→ **Exercise**:
Set every entry below down once more, exactly as it stands, without images.
━━ Records provided ━━
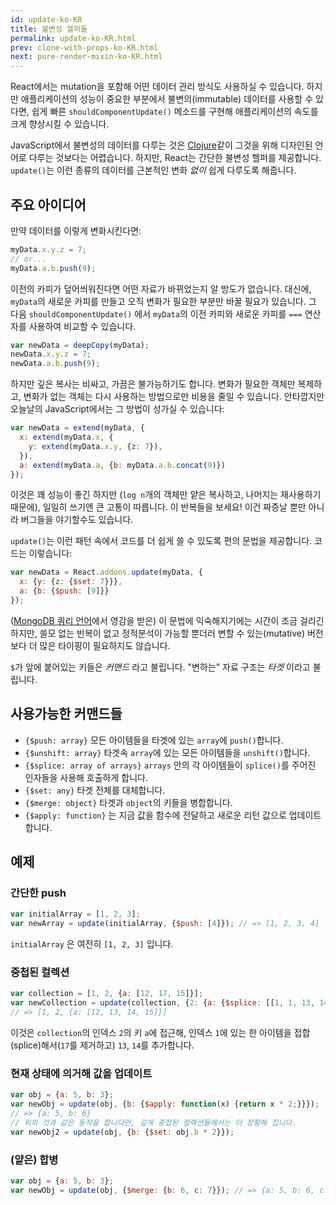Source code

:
 ```yaml
---
id: update-ko-KR
title: 불변성 헬퍼들
permalink: update-ko-KR.html
prev: clone-with-props-ko-KR.html
next: pure-render-mixin-ko-KR.html
---
```


React에서는 mutation을 포함해 어떤 데이터 관리 방식도 사용하실 수 있습니다. 하지만 애플리케이션의 성능이 중요한 부분에서 불변의(immutable) 데이터를 사용할 수 있다면, 쉽게 빠른 `shouldComponentUpdate()` 메소드를 구현해 애플리케이션의 속도를 크게 향상시킬 수 있습니다.

JavaScript에서 불변성의 데이터를 다루는 것은 [Clojure](http://clojure.org/)같이 그것을 위해 디자인된 언어로 다루는 것보다는 어렵습니다. 하지만, React는 간단한 불변성 헬퍼를 제공합니다. `update()`는 이런 종류의 데이터를 근본적인 변화 *없이*  쉽게 다루도록 해줍니다.

## 주요 아이디어

만약 데이터를 이렇게 변화시킨다면:

```js
myData.x.y.z = 7;
// or...
myData.a.b.push(9);
```

이전의 카피가 덮어씌워진다면 어떤 자료가 바뀌었는지 알 방도가 없습니다. 대신에, `myData`의 새로운 카피를 만들고 오직 변화가 필요한 부분만 바꿀 필요가 있습니다. 그 다음 `shouldComponentUpdate()` 에서  `myData`의 이전 카피와 새로운 카피를 `===` 연산자를 사용하여 비교할 수 있습니다.

```js
var newData = deepCopy(myData);
newData.x.y.z = 7;
newData.a.b.push(9);
```

하지만 깊은 복사는 비싸고, 가끔은 불가능하기도 합니다. 변화가 필요한 객체만 복제하고, 변화가 없는 객체는 다시 사용하는 방법으로만 비용을 줄일 수 있습니다. 안타깝지만 오늘날의 JavaScript에서는 그 방법이 성가실 수 있습니다:

```js
var newData = extend(myData, {
  x: extend(myData.x, {
    y: extend(myData.x.y, {z: 7}),
  }),
  a: extend(myData.a, {b: myData.a.b.concat(9)})
});
```

이것은 꽤 성능이 좋긴 하지만 (`log n`개의 객체만 얕은 복사하고, 나머지는 재사용하기 때문에), 일일히 쓰기엔 큰 고통이 따릅니다. 이 반복들을 보세요! 이건 짜증날 뿐만 아니라 버그들을 야기할수도 있습니다.

`update()`는 이런 패턴 속에서 코드를 더 쉽게 쓸 수 있도록 편의 문법을 제공합니다. 코드는 이렇습니다:

```js
var newData = React.addons.update(myData, {
  x: {y: {z: {$set: 7}}},
  a: {b: {$push: [9]}}
});
```

([MongoDB 쿼리 언어](http://docs.mongodb.org/manual/core/crud-introduction/#query)에서 영감을 받은) 이 문법에 익숙해지기에는 시간이 조금 걸리긴 하지만, 쓸모 없는 반복이 없고 정적분석이 가능할 뿐더러 변할 수 있는(mutative) 버전보다 더 많은 타이핑이 필요하지도 않습니다.


`$`가 앞에 붙어있는 키들은 *커맨드* 라고 불립니다. "변하는" 자료 구조는 *타겟* 이라고 불립니다.

## 사용가능한 커맨드들

  * `{$push: array}` 모든 아이템들을 타겟에 있는 `array`에 `push()`합니다.
  * `{$unshift: array}` 타겟속 `array`에 있는 모든 아이템들을 `unshift()`합니다.
  * `{$splice: array of arrays}` `arrays` 안의 각 아이템들이 `splice()`를 주어진 인자들을 사용해 호출하게 합니다.
  * `{$set: any}` 타겟 전체를 대체합니다.
  * `{$merge: object}` 타겟과 `object`의 키들을 병합합니다.
  * `{$apply: function}` 는 지금 값을 함수에 전달하고 새로운 리턴 값으로 업데이트합니다.

## 예제

### 간단한 push

```js
var initialArray = [1, 2, 3];
var newArray = update(initialArray, {$push: [4]}); // => [1, 2, 3, 4]
```
`initialArray` 은 여전히 `[1, 2, 3]` 입니다.

### 중첩된 컬렉션

```js
var collection = [1, 2, {a: [12, 17, 15]}];
var newCollection = update(collection, {2: {a: {$splice: [[1, 1, 13, 14]]}}});
// => [1, 2, {a: [12, 13, 14, 15]}]
```
이것은 `collection`의 인덱스 `2`의 키 `a`에 접근해, 인덱스 `1`에 있는 한 아이템을 접합(splice)해서(`17`를 제거하고) `13`, `14`를 추가합니다.

### 현재 상태에 의거해 값을 업데이트

```js
var obj = {a: 5, b: 3};
var newObj = update(obj, {b: {$apply: function(x) {return x * 2;}}});
// => {a: 5, b: 6}
// 위의 것과 같은 동작을 합니다만, 깊게 중첩된 컬렉션들에서는 더 장황해 집니다.
var newObj2 = update(obj, {b: {$set: obj.b * 2}});
```

### (얕은) 합병

```js
var obj = {a: 5, b: 3};
var newObj = update(obj, {$merge: {b: 6, c: 7}}); // => {a: 5, b: 6, c: 7}
```
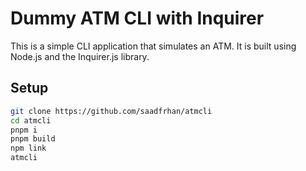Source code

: # Dummy ATM CLI with Inquirer

This is a simple CLI application that simulates an ATM. It is built using Node.js and the Inquirer.js library.

## Setup

```bash
git clone https://github.com/saadfrhan/atmcli
cd atmcli
pnpm i
pnpm build
npm link 
atmcli
```
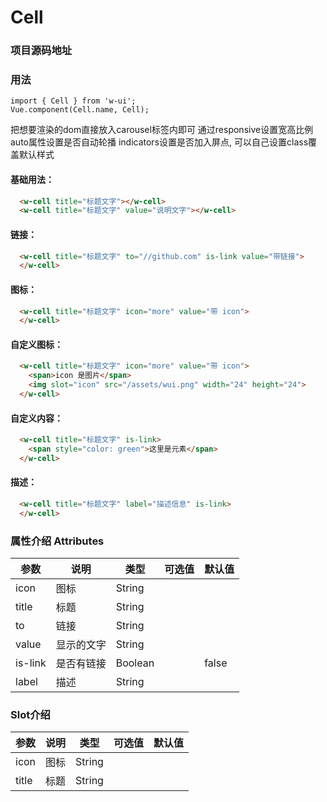 # Cell 

### 项目源码地址


### 用法

```
import { Cell } from 'w-ui';
Vue.component(Cell.name, Cell);
```

把想要渲染的dom直接放入carousel标签内即可
通过responsive设置宽高比例
auto属性设置是否自动轮播
indicators设置是否加入屏点, 可以自己设置class覆盖默认样式

#### 基础用法：
```html
  <w-cell title="标题文字"></w-cell>
  <w-cell title="标题文字" value="说明文字"></w-cell>
```

#### 链接：

```html
  <w-cell title="标题文字" to="//github.com" is-link value="带链接">
  </w-cell>
```

#### 图标：

```html
  <w-cell title="标题文字" icon="more" value="带 icon">
  </w-cell>
```

#### 自定义图标：

```html
  <w-cell title="标题文字" icon="more" value="带 icon">
    <span>icon 是图片</span>
    <img slot="icon" src="/assets/wui.png" width="24" height="24">
  </w-cell>
```

#### 自定义内容：

```html
  <w-cell title="标题文字" is-link>
    <span style="color: green">这里是元素</span>
  </w-cell>
```

#### 描述：

```html
  <w-cell title="标题文字" label="描述信息" is-link>
  </w-cell>
```

### 属性介绍 Attributes

|参数         | 说明      | 类型       | 可选值      | 默认值    |
|------------|-----------|-----------|------------|----------|
| icon       | 图标       | String    |            |          |
| title      | 标题       | String    |            |          |
| to         | 链接       | String    |            |          |
| value      | 显示的文字  | String    |            |          |
| is-link    | 是否有链接  | Boolean   |            |   false  |
| label      | 描述       | String    |            |          |


### Slot介绍

| 参数       | 说明     | 类型      | 可选值       | 默认值      |
|-----------|---------|-----------|-------------|------------|
| icon      | 图标     | String    |             |            |
| title     | 标题     | String    |             |            |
━━━
→ **Result of this exercise**:
Source code

:
 ```yaml
---
id: update-ko-KR
title: 불변성 헬퍼들
permalink: update-ko-KR.html
prev: clone-with-props-ko-KR.html
next: pure-render-mixin-ko-KR.html
---
```


React에서는 mutation을 포함해 어떤 데이터 관리 방식도 사용하실 수 있습니다. 하지만 애플리케이션의 성능이 중요한 부분에서 불변의(immutable) 데이터를 사용할 수 있다면, 쉽게 빠른 `shouldComponentUpdate()` 메소드를 구현해 애플리케이션의 속도를 크게 향상시킬 수 있습니다.

JavaScript에서 불변성의 데이터를 다루는 것은 [Clojure](http://clojure.org/)같이 그것을 위해 디자인된 언어로 다루는 것보다는 어렵습니다. 하지만, React는 간단한 불변성 헬퍼를 제공합니다. `update()`는 이런 종류의 데이터를 근본적인 변화 *없이*  쉽게 다루도록 해줍니다.

## 주요 아이디어

만약 데이터를 이렇게 변화시킨다면:

```js
myData.x.y.z = 7;
// or...
myData.a.b.push(9);
```

이전의 카피가 덮어씌워진다면 어떤 자료가 바뀌었는지 알 방도가 없습니다. 대신에, `myData`의 새로운 카피를 만들고 오직 변화가 필요한 부분만 바꿀 필요가 있습니다. 그 다음 `shouldComponentUpdate()` 에서  `myData`의 이전 카피와 새로운 카피를 `===` 연산자를 사용하여 비교할 수 있습니다.

```js
var newData = deepCopy(myData);
newData.x.y.z = 7;
newData.a.b.push(9);
```

하지만 깊은 복사는 비싸고, 가끔은 불가능하기도 합니다. 변화가 필요한 객체만 복제하고, 변화가 없는 객체는 다시 사용하는 방법으로만 비용을 줄일 수 있습니다. 안타깝지만 오늘날의 JavaScript에서는 그 방법이 성가실 수 있습니다:

```js
var newData = extend(myData, {
  x: extend(myData.x, {
    y: extend(myData.x.y, {z: 7}),
  }),
  a: extend(myData.a, {b: myData.a.b.concat(9)})
});
```

이것은 꽤 성능이 좋긴 하지만 (`log n`개의 객체만 얕은 복사하고, 나머지는 재사용하기 때문에), 일일히 쓰기엔 큰 고통이 따릅니다. 이 반복들을 보세요! 이건 짜증날 뿐만 아니라 버그들을 야기할수도 있습니다.

`update()`는 이런 패턴 속에서 코드를 더 쉽게 쓸 수 있도록 편의 문법을 제공합니다. 코드는 이렇습니다:

```js
var newData = React.addons.update(myData, {
  x: {y: {z: {$set: 7}}},
  a: {b: {$push: [9]}}
});
```

([MongoDB 쿼리 언어](http://docs.mongodb.org/manual/core/crud-introduction/#query)에서 영감을 받은) 이 문법에 익숙해지기에는 시간이 조금 걸리긴 하지만, 쓸모 없는 반복이 없고 정적분석이 가능할 뿐더러 변할 수 있는(mutative) 버전보다 더 많은 타이핑이 필요하지도 않습니다.


`$`가 앞에 붙어있는 키들은 *커맨드* 라고 불립니다. "변하는" 자료 구조는 *타겟* 이라고 불립니다.

## 사용가능한 커맨드들

  * `{$push: array}` 모든 아이템들을 타겟에 있는 `array`에 `push()`합니다.
  * `{$unshift: array}` 타겟속 `array`에 있는 모든 아이템들을 `unshift()`합니다.
  * `{$splice: array of arrays}` `arrays` 안의 각 아이템들이 `splice()`를 주어진 인자들을 사용해 호출하게 합니다.
  * `{$set: any}` 타겟 전체를 대체합니다.
  * `{$merge: object}` 타겟과 `object`의 키들을 병합합니다.
  * `{$apply: function}` 는 지금 값을 함수에 전달하고 새로운 리턴 값으로 업데이트합니다.

## 예제

### 간단한 push

```js
var initialArray = [1, 2, 3];
var newArray = update(initialArray, {$push: [4]}); // => [1, 2, 3, 4]
```
`initialArray` 은 여전히 `[1, 2, 3]` 입니다.

### 중첩된 컬렉션

```js
var collection = [1, 2, {a: [12, 17, 15]}];
var newCollection = update(collection, {2: {a: {$splice: [[1, 1, 13, 14]]}}});
// => [1, 2, {a: [12, 13, 14, 15]}]
```
이것은 `collection`의 인덱스 `2`의 키 `a`에 접근해, 인덱스 `1`에 있는 한 아이템을 접합(splice)해서(`17`를 제거하고) `13`, `14`를 추가합니다.

### 현재 상태에 의거해 값을 업데이트

```js
var obj = {a: 5, b: 3};
var newObj = update(obj, {b: {$apply: function(x) {return x * 2;}}});
// => {a: 5, b: 6}
// 위의 것과 같은 동작을 합니다만, 깊게 중첩된 컬렉션들에서는 더 장황해 집니다.
var newObj2 = update(obj, {b: {$set: obj.b * 2}});
```

### (얕은) 합병

```js
var obj = {a: 5, b: 3};
var newObj = update(obj, {$merge: {b: 6, c: 7}}); // => {a: 5, b: 6, c: 7}
```
Source code

: # Dummy ATM CLI with Inquirer

This is a simple CLI application that simulates an ATM. It is built using Node.js and the Inquirer.js library.

## Setup

```bash
git clone https://github.com/saadfrhan/atmcli
cd atmcli
pnpm i
pnpm build
npm link 
atmcli
```
 # Cell 

### 项目源码地址


### 用法

```
import { Cell } from 'w-ui';
Vue.component(Cell.name, Cell);
```

把想要渲染的dom直接放入carousel标签内即可
通过responsive设置宽高比例
auto属性设置是否自动轮播
indicators设置是否加入屏点, 可以自己设置class覆盖默认样式

#### 基础用法：
```html
  <w-cell title="标题文字"></w-cell>
  <w-cell title="标题文字" value="说明文字"></w-cell>
```

#### 链接：

```html
  <w-cell title="标题文字" to="//github.com" is-link value="带链接">
  </w-cell>
```

#### 图标：

```html
  <w-cell title="标题文字" icon="more" value="带 icon">
  </w-cell>
```

#### 自定义图标：

```html
  <w-cell title="标题文字" icon="more" value="带 icon">
    <span>icon 是图片</span>
    <img slot="icon" src="/assets/wui.png" width="24" height="24">
  </w-cell>
```

#### 自定义内容：

```html
  <w-cell title="标题文字" is-link>
    <span style="color: green">这里是元素</span>
  </w-cell>
```

#### 描述：

```html
  <w-cell title="标题文字" label="描述信息" is-link>
  </w-cell>
```

### 属性介绍 Attributes

|参数         | 说明      | 类型       | 可选值      | 默认值    |
|------------|-----------|-----------|------------|----------|
| icon       | 图标       | String    |            |          |
| title      | 标题       | String    |            |          |
| to         | 链接       | String    |            |          |
| value      | 显示的文字  | String    |            |          |
| is-link    | 是否有链接  | Boolean   |            |   false  |
| label      | 描述       | String    |            |          |


### Slot介绍

| 参数       | 说明     | 类型      | 可选值       | 默认值      |
|-----------|---------|-----------|-------------|------------|
| icon      | 图标     | String    |             |            |
| title     | 标题     | String    |             |            |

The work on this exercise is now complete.